Declarative FP Example

// this is not line for line from James More code but a consolidated version that captures the esssence
const MEALS = [
  { description: "Breakfast", calories: 460 },
  { description: "Snack", calories: 180 },
  ... 
]

const td = (className, children) => `<td class="${className}">${children}</td>`

// also in scope are functions like table, thead, tr
MEALS.map({ description, calories } => tr([td(description), td(calories)]))

This results in building up a table view to render as HTML. Its a nice approach using smaller functions to compose functionality.

The output:

  <tr>
    <td>Breakfast</td><td>460</td>
    <td>Snack</td><td>180</td>
  </tr>

Imperative non FP Example

The declarative approach is compared against this below “imperative” approach.

$("#app").append("<tr></tr>")
$("#app tr:last-child").append("<td>Breakfast</td><td>460</td>")
$("#app tr:last-child").append("<td>Snack</td><td>180</td>")

Whats wrong with these examples? They’re not comparable nor representative of imperative programming.

In the first example we have employed a data structure and sub routines which aren’t exclusive functional practices. Using data structures and functions are valid imperative programming techniques. This is designed to favor the FP example by omitting valid imperative constructs. The truth is there would be very little difference between these examples had both used the same available constructs (data structures and sub routines).

And jQuery is shamelessly laughed at. Why is jQuery even being used in this example? The introduction and support of querySelector predates map (if you consider map wasn’t available until IE11 querySelector was available in IE8). So if you can use map in the FP example you can drop jQuery altogether and use querySelector. It’s not about comparing FP to jQuery, this is comparing old JS to new JS, and mocking a library in the process that historically brought a lot of standardization to JS.

Then the argument is made you can’t compute the total calories in this imperative style of programming… Which it’s not, you’ve just hardcoded the output.
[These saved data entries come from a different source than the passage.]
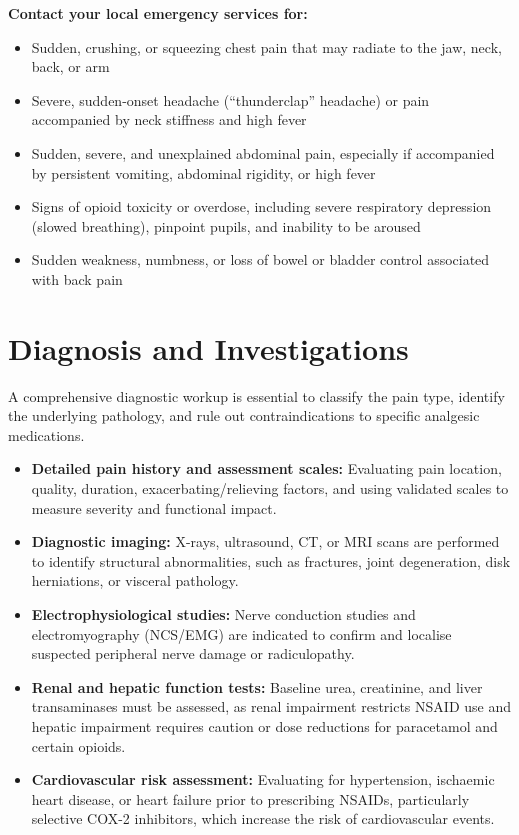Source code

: \textbf{Contact your local emergency services for:}
\begin{itemize}
    \item Sudden, crushing, or squeezing chest pain that may radiate to the jaw, neck, back, or arm
    \item Severe, sudden-onset headache (``thunderclap'' headache) or pain accompanied by neck stiffness and high fever
    \item Sudden, severe, and unexplained abdominal pain, especially if accompanied by persistent vomiting, abdominal rigidity, or high fever
    \item Signs of opioid toxicity or overdose, including severe respiratory depression (slowed breathing), pinpoint pupils, and inability to be aroused
    \item Sudden weakness, numbness, or loss of bowel or bladder control associated with back pain
\end{itemize}

\section*{Diagnosis and Investigations}
A comprehensive diagnostic workup is essential to classify the pain type, identify the underlying pathology, and rule out contraindications to specific analgesic medications.
\begin{itemize}
    \item \textbf{Detailed pain history and assessment scales:} Evaluating pain location, quality, duration, exacerbating/relieving factors, and using validated scales to measure severity and functional impact.
    \item \textbf{Diagnostic imaging:} X-rays, ultrasound, CT, or MRI scans are performed to identify structural abnormalities, such as fractures, joint degeneration, disk herniations, or visceral pathology.
    \item \textbf{Electrophysiological studies:} Nerve conduction studies and electromyography (NCS/EMG) are indicated to confirm and localise suspected peripheral nerve damage or radiculopathy.
    \item \textbf{Renal and hepatic function tests:} Baseline urea, creatinine, and liver transaminases must be assessed, as renal impairment restricts NSAID use and hepatic impairment requires caution or dose reductions for paracetamol and certain opioids.
    \item \textbf{Cardiovascular risk assessment:} Evaluating for hypertension, ischaemic heart disease, or heart failure prior to prescribing NSAIDs, particularly selective COX-2 inhibitors, which increase the risk of cardiovascular events.
\end{itemize}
It’s hard to compute anything when you have hardcoded the solution.

You could refactor the imperative example to a more succinct version.
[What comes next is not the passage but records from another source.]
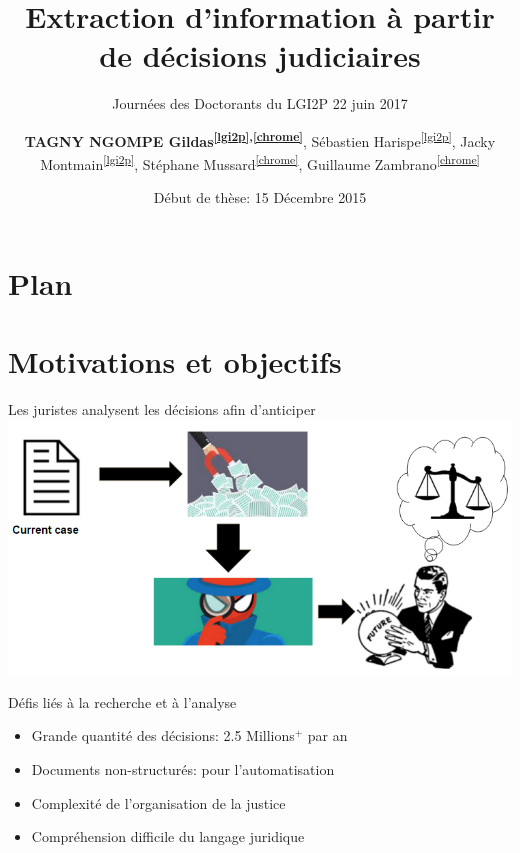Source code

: \documentclass[newPxFont,pagenumber]{beamer}
\title{\normalsize Extraction d'information à partir de décisions judiciaires}
\subtitle{\small Journées des Doctorants du LGI2P 22 juin 2017}
\date{Début de thèse: 15 Décembre 2015}
\author{\textbf{TAGNY NGOMPE Gildas\textsuperscript{\ref{lgi2p},\ref{chrome}}}, Sébastien Harispe\textsuperscript{\ref{lgi2p}}, Jacky Montmain\textsuperscript{\ref{lgi2p}}, Stéphane Mussard\textsuperscript{\ref{chrome}}, Guillaume Zambrano\textsuperscript{\ref{chrome}}}
\institute{%
\begin{enumerate}
\item LGI2P (École des mines d'Alès) \label{lgi2p}
\item CHROME EA 7352 (Université de Nîmes) \label{chrome}
\end{enumerate}
}
\makeatletter
\newcommand*{\currentname}{\@currentlabelname}
\makeatother
\begin{document}
\nocite{}
%
%
\begin{frame}[plain]
	\titlepage
\end{frame}
%
%
\section*{Plan}
\begin{frame}[c]{\currentname}
\tableofcontents[hideallsubsections]
\end{frame}

\section{Motivations et objectifs}

\begin{frame}[c]{Les juristes analysent les décisions afin d'anticiper}
\includegraphics[width=\textwidth]{lawyerwork.PNG}
\end{frame}

\begin{frame}{Défis liés à la recherche et à l'analyse}
\begin{itemize}
\item Grande quantité des décisions: 2.5 Millions$^+$ par an
\item Documents non-structurés: pour l'automatisation
\item Complexité de l'organisation de la justice 
\item Compréhension difficile du langage juridique
\end{itemize}
\end{frame}
\end{document}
document.querySelector("#app").append(`
  <tr>
    <td>Breakfast</td><td>460</td>
    <td>Snack</td><td>180</td>
  </tr>
`)

Essentially this is comparing the use of data structures and sub routines to hardcoding something, then claiming FP is better.

An Imperative C Example (without FP)

In fact the approach of breaking things into functions is so well established you can express the FP example in C. C being an imperative procedural language it often isn’t associated with FP. Its more verbose being a strict typed language. The Javascript is a little more concise in its handling of strings. The only real difference is in the iteration approach where this uses a for loop rather than map iteration.

#include <stdio.h>
#include <string.h>
#include <stdlib.h>

typedef struct
{
  char description[50];
  int calories;
} Meal;

Meal meals[2] = {
    {"Breakfast", 460},
    {"Snack", 180}};

char *td(char *className, char *children)
{
  char *ret = malloc(100);
  strcat(ret, "<td class='");
  strcat(ret, className);
  strcat(ret, "'>");
  strcat(ret, children);
  strcat(ret, "</td>");
  return ret;
}

int main()
{

  int length, i;
  length = sizeof(meals) / sizeof(Meal);

  for (i = 0; i < length; ++i)
  {
    char *cell = td("", meals[i].description);
    if (cell)
    {
      printf("%s \n", cell);
      free(cell);
    }
  }

  return 0;
}

In closing

This is a cherry picked example. Why I have such a problem with it is this is setting a precedent for the next generation of Javascript developers. And I see this underlining behavior in interactions in professional and open source settings. Making mockery of tooling like jQuery is never appropriate. If you are to do so do so with verifiable objective examples. Not subjective sarcasm.

If you are interested in learning Functional Programming in Javascript. I highly recommend these two books which you can read online. They take a pragmatic approach and are just generally good books.